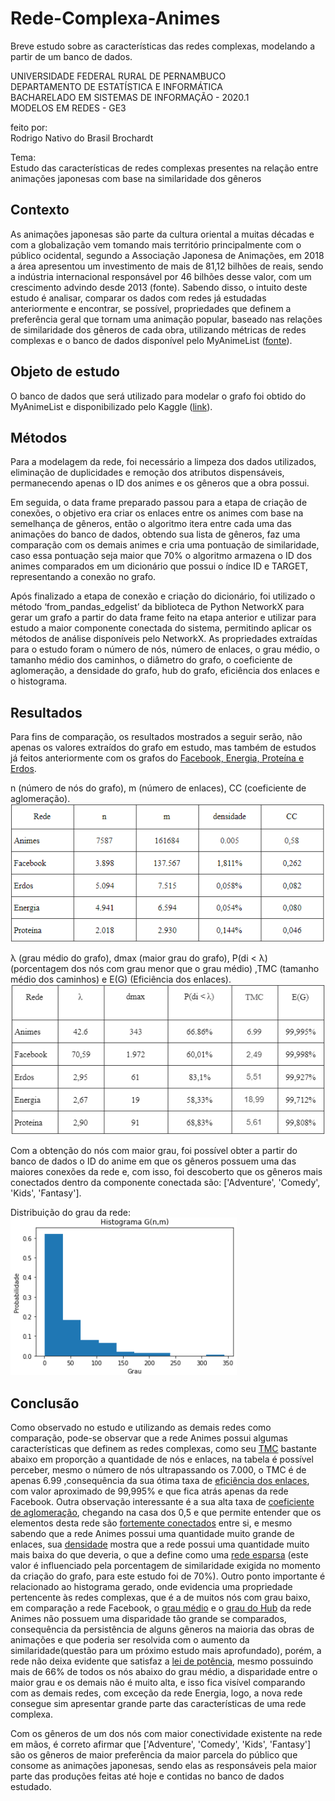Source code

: # Rede-Complexa-Animes
Breve estudo sobre as características das redes complexas, modelando a partir de um banco de dados.

UNIVERSIDADE FEDERAL RURAL DE PERNAMBUCO<br/>
DEPARTAMENTO DE ESTATÍSTICA E INFORMÁTICA<br/>
BACHARELADO EM SISTEMAS DE INFORMAÇÃO - 2020.1<br/>
MODELOS EM REDES - GE3<br/>


feito por: <br/>Rodrigo Nativo do Brasil Brochardt



Tema: <br/>Estudo das características de redes complexas presentes na relação entre animações japonesas com base na similaridade dos gêneros


## Contexto
As animações japonesas são parte da cultura oriental a muitas décadas e com a globalização vem tomando mais território principalmente com o público ocidental, segundo a Associação Japonesa de Animações, em 2018 a área apresentou um investimento de mais de 81,12 bilhões de reais, sendo a indústria internacional responsável por 46 bilhões desse valor, com um crescimento advindo desde 2013 (fonte).
Sabendo disso, o intuito deste estudo é analisar, comparar os dados com redes já estudadas anteriormente e encontrar, se possível, propriedades que definem a preferência geral que tornam uma animação popular, baseado nas relações de similaridade dos gêneros de cada obra, utilizando métricas de redes complexas e o banco de dados disponível pelo MyAnimeList ([fonte](https://www.crunchyroll.com/pt-br/anime-news/2020/11/22/indstria-do-anime-cresceu-mais-15-em-2019-e-dobrou-seu-faturamento-em-dez-anos)).


## Objeto de estudo
O banco de dados que será utilizado para modelar o grafo foi obtido do MyAnimeList e disponibilizado pelo Kaggle ([link](https://www.kaggle.com/marlesson/myanimelist-dataset-animes-profiles-reviews)).

## Métodos
Para a modelagem da rede, foi necessário a limpeza dos dados utilizados, eliminação de duplicidades e remoção dos atributos dispensáveis, permanecendo apenas o ID dos animes e os gêneros que a obra possui.

Em seguida, o data frame preparado passou para a etapa de criação de conexões, o objetivo era criar os enlaces entre os animes com base na semelhança de gêneros, então o algoritmo itera entre cada uma das animações do banco de dados, obtendo sua lista de gêneros, faz uma comparação com os demais animes e cria uma pontuação de similaridade, caso essa pontuação seja maior que 70% o algoritmo armazena o ID dos animes comparados em um dicionário que possui o índice ID e TARGET, representando a conexão no grafo.

Após finalizado a etapa de conexão e criação do dicionário, foi utilizado o método ‘from_pandas_edgelist’  da biblioteca de Python NetworkX para gerar um grafo a partir do data frame feito na etapa anterior e utilizar para estudo a maior componente conectada do sistema, permitindo aplicar os métodos de análise disponíveis pelo NetworkX. As propriedades extraídas para o estudo foram o número de nós, número de enlaces, o grau médio, o tamanho médio dos caminhos, o diâmetro do grafo, o coeficiente de aglomeração, a densidade do grafo, hub do grafo, eficiência dos enlaces e o histograma.

## Resultados
Para fins de comparação, os resultados mostrados a seguir serão, não apenas os valores extraídos do grafo em estudo, mas também de estudos já feitos anteriormente com os grafos do [Facebook, Energia, Proteína e Erdos](https://redesemexame.blogspot.com/2020/09/observando-redes-complexas.html).

n (número de nós do grafo), m (número de enlaces), CC (coeficiente de aglomeração).<br/> 
![tabela1](imagens/tabel1.png)



λ (grau médio do grafo), dmax (maior grau do grafo), P(di < λ) (porcentagem dos nós com grau menor que o grau médio) ,TMC (tamanho médio dos caminhos) e E(G) (Eficiência dos enlaces).<br/>
![tabela2](imagens/tabela2.png)




Com a obtenção do nós com maior grau, foi possível obter a partir do banco de dados o ID do anime em que os gêneros possuem uma das maiores conexões da rede e, com isso, foi descoberto que os gêneros mais conectados dentro da componente conectada são: ['Adventure', 'Comedy', 'Kids', 'Fantasy'].




Distribuição do grau da rede: <br/>
![histograma](imagens/hist.png)




## Conclusão

Como observado no estudo e utilizando as demais redes como comparação, pode-se observar que a rede Animes possui algumas características que definem as redes complexas, como seu [TMC](https://redesemexame.blogspot.com/2020/09/caminhos-na-rede.html) bastante abaixo em proporção a quantidade de nós e enlaces, na tabela é possível perceber, mesmo o número de nós ultrapassando os 7.000, o TMC  é de apenas 6.99 ,consequência da sua ótima taxa de [eficiência dos enlaces](https://redesemexame.blogspot.com/2020/09/eficiencia-dos-enlaces.html), com valor aproximado de 99,995% e que fica atrás apenas da rede Facebook. Outra observação interessante é a sua alta taxa de [coeficiente de aglomeração](https://redesemexame.blogspot.com/2020/09/coeficiente-de-aglomeracao.html), chegando na casa dos 0,5 e que permite entender que os elementos desta rede são [fortemente conectados](https://redesemexame.blogspot.com/2020/09/redes-e-grupos-de-nos.html) entre si, e mesmo sabendo que a rede Animes possui uma quantidade muito grande de enlaces, sua [densidade](https://redesemexame.blogspot.com/2020/09/densidade.html) mostra que a rede possui uma quantidade muito mais baixa do que deveria, o que a define como uma [rede esparsa](https://redesemexame.blogspot.com/2020/09/observando-redes-complexas.html) (este valor é influenciado pela porcentagem de similaridade exigida no momento da criação do grafo, para este estudo foi de 70%). Outro ponto importante é relacionado ao histograma gerado, onde evidencia uma propriedade pertencente às redes complexas, que é a de muitos nós com grau baixo, em comparação a rede Facebook, o [grau médio](https://redesemexame.blogspot.com/2020/09/grau-de-um-no.html) e o [grau do Hub](https://redesemexame.blogspot.com/2020/09/grau-de-um-no.html) da rede Animes não possuem uma disparidade tão grande se comparados, consequência da persistência de alguns gêneros na maioria das obras de animações e que poderia ser resolvida com o aumento da similaridade(questão para um próximo estudo mais aprofundado), porém, a rede não deixa evidente que satisfaz a [lei de potência](https://redesemexame.blogspot.com/2020/09/distribuicao-do-grau-em-redes-reais.html), mesmo possuindo mais de 66% de todos os nós abaixo do grau médio, a disparidade entre o maior grau e os demais não é muito alta, e isso fica visível comparando com as demais redes, com exceção da rede Energia, logo, a nova rede consegue sim apresentar grande parte das características de uma rede complexa.

Com os gêneros de um dos nós com maior conectividade existente na rede em mãos, é correto afirmar que ['Adventure', 'Comedy', 'Kids', 'Fantasy'] são os gêneros de maior preferência da maior parcela do público que consome as animações japonesas, sendo elas as responsáveis pela maior parte das produções feitas até hoje e contidas no banco de dados estudado.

------------------------

*What you need to do*. What is asked for is an exact copy of the lines above from the one containing "MODELOS EM REDES - GE3<br/>" through the one containing "## Objeto de estudo", and only those.

*Output for this exercise*.
MODELOS EM REDES - GE3<br/>


feito por: <br/>Rodrigo Nativo do Brasil Brochardt



Tema: <br/>Estudo das características de redes complexas presentes na relação entre animações japonesas com base na similaridade dos gêneros


## Contexto
As animações japonesas são parte da cultura oriental a muitas décadas e com a globalização vem tomando mais território principalmente com o público ocidental, segundo a Associação Japonesa de Animações, em 2018 a área apresentou um investimento de mais de 81,12 bilhões de reais, sendo a indústria internacional responsável por 46 bilhões desse valor, com um crescimento advindo desde 2013 (fonte).
Sabendo disso, o intuito deste estudo é analisar, comparar os dados com redes já estudadas anteriormente e encontrar, se possível, propriedades que definem a preferência geral que tornam uma animação popular, baseado nas relações de similaridade dos gêneros de cada obra, utilizando métricas de redes complexas e o banco de dados disponível pelo MyAnimeList ([fonte](https://www.crunchyroll.com/pt-br/anime-news/2020/11/22/indstria-do-anime-cresceu-mais-15-em-2019-e-dobrou-seu-faturamento-em-dez-anos)).


## Objeto de estudo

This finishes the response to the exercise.